Target called me fat, or an unwed mother. I'm still not sure which.
Yesterday, on my way home from a client meeting, I stopped by Target to pick up a few grocery items. As usual I took the long way through the clothing.
I’m always on the hunt for cheap, white tee-shirts to replace the coffee stained ones that fill my closet. I snagged a couple and headed to the dressing room. Having the world’s smallest chest makes shopping rather difficult. Usually a size small fits perfectly, but apparently Target decided to turn into a complete jackhole and started making the chest circumference bigger, and the arms much, much smaller.
I managed to get stuck inside a fucking tee-shirt.
I was trying to wrestle the shirt from my body when I heard the woman in the next dressing room ask, “Are you OK?” She sounded annoyed so I assumed she was talking to the child with her, and continued operation remove shirt from ham arm.
A minute later she knocked on my stall and asked again, “Are you OK in there? Do you need medical attention? I’m a nurse, or I can call someone for you.”
What the WHAT?
“One second,” I replied as I hurriedly gave the shirt one final tug. I heard the combination of fabric ripping and a grunting sound. Oh my God. No wonder she was concerned. I sounded like an 80-year-old constipated man, or a teenager giving birth to a secret baby.

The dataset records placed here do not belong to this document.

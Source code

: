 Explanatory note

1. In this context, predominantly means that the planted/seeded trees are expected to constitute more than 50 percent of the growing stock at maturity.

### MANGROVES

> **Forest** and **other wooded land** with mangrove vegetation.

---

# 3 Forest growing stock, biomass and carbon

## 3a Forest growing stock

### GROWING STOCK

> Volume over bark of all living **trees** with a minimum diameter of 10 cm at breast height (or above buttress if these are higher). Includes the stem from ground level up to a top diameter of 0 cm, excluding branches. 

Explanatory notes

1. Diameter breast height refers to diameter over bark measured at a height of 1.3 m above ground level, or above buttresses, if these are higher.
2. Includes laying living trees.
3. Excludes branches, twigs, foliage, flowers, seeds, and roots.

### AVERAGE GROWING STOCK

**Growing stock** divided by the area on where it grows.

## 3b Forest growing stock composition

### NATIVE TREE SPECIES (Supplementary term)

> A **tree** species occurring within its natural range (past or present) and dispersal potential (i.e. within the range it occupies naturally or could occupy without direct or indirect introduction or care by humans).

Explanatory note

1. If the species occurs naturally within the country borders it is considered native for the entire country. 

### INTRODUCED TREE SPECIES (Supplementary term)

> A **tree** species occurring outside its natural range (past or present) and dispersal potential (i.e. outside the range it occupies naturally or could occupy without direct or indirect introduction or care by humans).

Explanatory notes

I cracked the dressing door room open so she could see that I was OK, and not giving birth to an unwanted child that I would later abandon on the junk food isle. She looked relieved, apologized and left.

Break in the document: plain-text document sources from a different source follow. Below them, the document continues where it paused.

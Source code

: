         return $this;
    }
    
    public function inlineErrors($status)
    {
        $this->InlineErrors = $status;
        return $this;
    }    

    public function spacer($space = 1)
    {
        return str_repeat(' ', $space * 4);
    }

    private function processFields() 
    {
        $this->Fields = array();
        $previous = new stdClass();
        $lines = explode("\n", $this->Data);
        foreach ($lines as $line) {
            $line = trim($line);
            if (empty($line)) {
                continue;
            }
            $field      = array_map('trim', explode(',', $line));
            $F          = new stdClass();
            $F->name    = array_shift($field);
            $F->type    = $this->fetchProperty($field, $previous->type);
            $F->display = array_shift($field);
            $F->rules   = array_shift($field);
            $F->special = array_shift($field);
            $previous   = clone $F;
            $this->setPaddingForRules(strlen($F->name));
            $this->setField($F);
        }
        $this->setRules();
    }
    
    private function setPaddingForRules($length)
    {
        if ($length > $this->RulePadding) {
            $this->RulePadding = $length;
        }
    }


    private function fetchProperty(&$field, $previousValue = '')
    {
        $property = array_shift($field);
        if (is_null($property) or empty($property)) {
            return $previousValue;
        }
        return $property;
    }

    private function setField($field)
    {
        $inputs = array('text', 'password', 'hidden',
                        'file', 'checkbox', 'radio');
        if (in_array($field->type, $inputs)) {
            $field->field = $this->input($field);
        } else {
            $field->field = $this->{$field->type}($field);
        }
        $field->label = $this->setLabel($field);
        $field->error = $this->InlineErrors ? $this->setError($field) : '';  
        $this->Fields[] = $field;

Thank God, because I didn’t really have time for pleasantries. I needed to hurry home and start the process of finding a plastic surgeon to move my arm fat into my boobs. It’s not really plastic surgery, it’s an all-natural body shift.

Comments
This had me cracking up.. thankx. I can totally relate. :)I have gotten stuck in clothing in the dressing room before.. and I would DIE if someone asked if I “needed help”… ha!
Good Lord, Sarah, I can’t get that mental picture out of my mind. I’m starting a new arm routine tomorrow. Let me know if you are in.
Oh my god, I too can’t get the image out of my mind.
So, let me know how your body shift works out and what doctor you went to.
k thanks.
Hilarious!!!
Believe it or not, it could have been worse. Target could have called you a fat unwed mother. Target’s like that, you know.
Thanks for the really good belly laugh, by the way. I needed that.
I got stuck in a dress at DOTS. Yes. DOTS. I didn’t know what to do and was trying to call a friend to come and rescue me but I couldn’t even get my phone out of my purse because my arms were pinned.
Somehow, in the course of events, I noticed the side zipper and pulled it down with my teeth.
Too funny…The same thing has happened to me…I could get a shirt pulled down over my head, but I have the opposite problem from you…TOO much in the “chest area”, and it got stuck there taking it off. I, too, ended up ripping it!!! Fortunately, no one heard my grunting to get it off. (Or, if they did, no one said anything!)
Lindsey Petersen
http://5kidswdisabilities.wordpress.com
Don’t feel bad about anything Target tells you. We all know Target’s a big dirty whore.
Thanks! I needed a good laugh today!
Oh Sarah…how I miss you!!!
Okay, I know this is totally unrelated, but what has happened with Arlo? No longer friends?